ストラスブールには欧州議会や欧州評議会があり、ヨーロッパの民主政治や人権を守るためにディスカッションをする拠点である。

白梅学園清修の学びのスタイルは、21世紀型教育を目指しているから、ディスカッションを大切にしている。今回のEU研修でも、CEEJAのスタッフとストラスブールの大学生や研究生とコラボして、毎日ディスカッションをしている。

しかし、このディスカッション、学びのための道具では決してない。そのことは、このEU研修で清修生は了解する。根源的な問いである「近代における人間である私とは何か」。この問いに応えようとしてもともと創設されたのが白梅学園である。

明治以降の官僚日本近代は、もののあわれや憐みの情を捨て、自己保存の進化のみを追求せざるを得なった。天賦人権説を思い切り捨てたのである。その推進力を表現するキーワードは「優勝劣敗」である。この4字熟語は、現在も「勝組負組」「格差社会」「市場原理至上主義」などの名で継承されている。

それがどんなに問題か、3・11で改めて私たちはわかったわけであるが、それは近代を切り拓いた日本において初めてのできごとではない。江戸から明治にシフトした時、明治から大正にシフトした時、大正から昭和にシフトした時、戦前から戦後にシフトした瞬間、89年のベルリンの壁崩壊時、経済の空白時、リーマンショック直後・・・。
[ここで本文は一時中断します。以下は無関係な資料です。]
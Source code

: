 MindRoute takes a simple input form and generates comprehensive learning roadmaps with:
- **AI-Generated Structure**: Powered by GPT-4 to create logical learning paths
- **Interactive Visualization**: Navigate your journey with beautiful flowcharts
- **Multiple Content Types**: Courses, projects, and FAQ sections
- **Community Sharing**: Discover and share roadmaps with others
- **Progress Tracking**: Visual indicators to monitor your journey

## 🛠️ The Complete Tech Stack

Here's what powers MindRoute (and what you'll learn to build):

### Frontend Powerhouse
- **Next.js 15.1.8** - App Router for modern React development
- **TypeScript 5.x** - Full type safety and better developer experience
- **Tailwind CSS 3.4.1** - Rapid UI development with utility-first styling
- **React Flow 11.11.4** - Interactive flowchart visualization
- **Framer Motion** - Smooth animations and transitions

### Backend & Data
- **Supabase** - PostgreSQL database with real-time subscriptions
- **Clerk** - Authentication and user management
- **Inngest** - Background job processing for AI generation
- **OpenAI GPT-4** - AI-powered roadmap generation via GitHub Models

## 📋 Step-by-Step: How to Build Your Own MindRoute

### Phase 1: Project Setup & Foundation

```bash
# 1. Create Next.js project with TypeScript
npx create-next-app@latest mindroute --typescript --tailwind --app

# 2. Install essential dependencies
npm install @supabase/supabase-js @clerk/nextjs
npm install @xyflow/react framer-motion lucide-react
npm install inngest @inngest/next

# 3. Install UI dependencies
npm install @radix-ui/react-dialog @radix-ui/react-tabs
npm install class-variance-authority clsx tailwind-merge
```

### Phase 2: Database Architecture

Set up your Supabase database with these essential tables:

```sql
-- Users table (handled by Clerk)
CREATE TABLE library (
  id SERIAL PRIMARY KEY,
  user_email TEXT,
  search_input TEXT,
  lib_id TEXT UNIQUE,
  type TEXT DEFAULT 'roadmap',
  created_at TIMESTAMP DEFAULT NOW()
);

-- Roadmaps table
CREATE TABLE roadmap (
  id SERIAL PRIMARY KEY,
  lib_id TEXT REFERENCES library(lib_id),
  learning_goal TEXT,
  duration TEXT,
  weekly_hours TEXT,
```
その都度問題を意識し、その直後すぐに忘却のかなたへというサイクルを繰り返してきた。

白梅学園は、そうした問題を引き受けて設立された。そして、またも日本がその問題意識を捨てるという時を迎えた。戦後のその近代の矛盾を乗り越えようとする教育基本法の改定がそれである。そのとき、白梅学園は、中高一貫部を作ったのである。白梅学園清修の誕生である。

つまり、再び白梅学園グループは、原点に立ち戻ったのである。しかしながら、この原点は、忘却されやすい。人間の存在の本質はいつのまにか道具化される。道具として扱われる人間の悲惨さは、火を見るよりも明らかなはずであるが、自らが道具化されていることを意識することは、恵まれた生活の中で生きている時は意識の水面下に眠ってしまう。

道具化。それは自由を奪われ、平等公正を壊され、友愛の絆を断たれることである。白梅学園清修にとってそれは痛みの極致に達する。そこで人間の存在を常に回復できる公共的人材として育つ環境を構築してきた。そのプログラムの1つがEU研修である。

麻布学園に入学した1年生は、沼津の江原素六の墓参にいく。創設者の精神を心の座標軸に取り込むためである。近代の矛盾との闘争の歴史を持ち、それを解決するために、啓蒙思想を捨てずにむしろその文化遺伝子を継承している政治経済の拠点ストラスブールに行くのは、清修にとっては麻布学園が創設者江原素六の墓参に行くことと同じミッション構造なのである。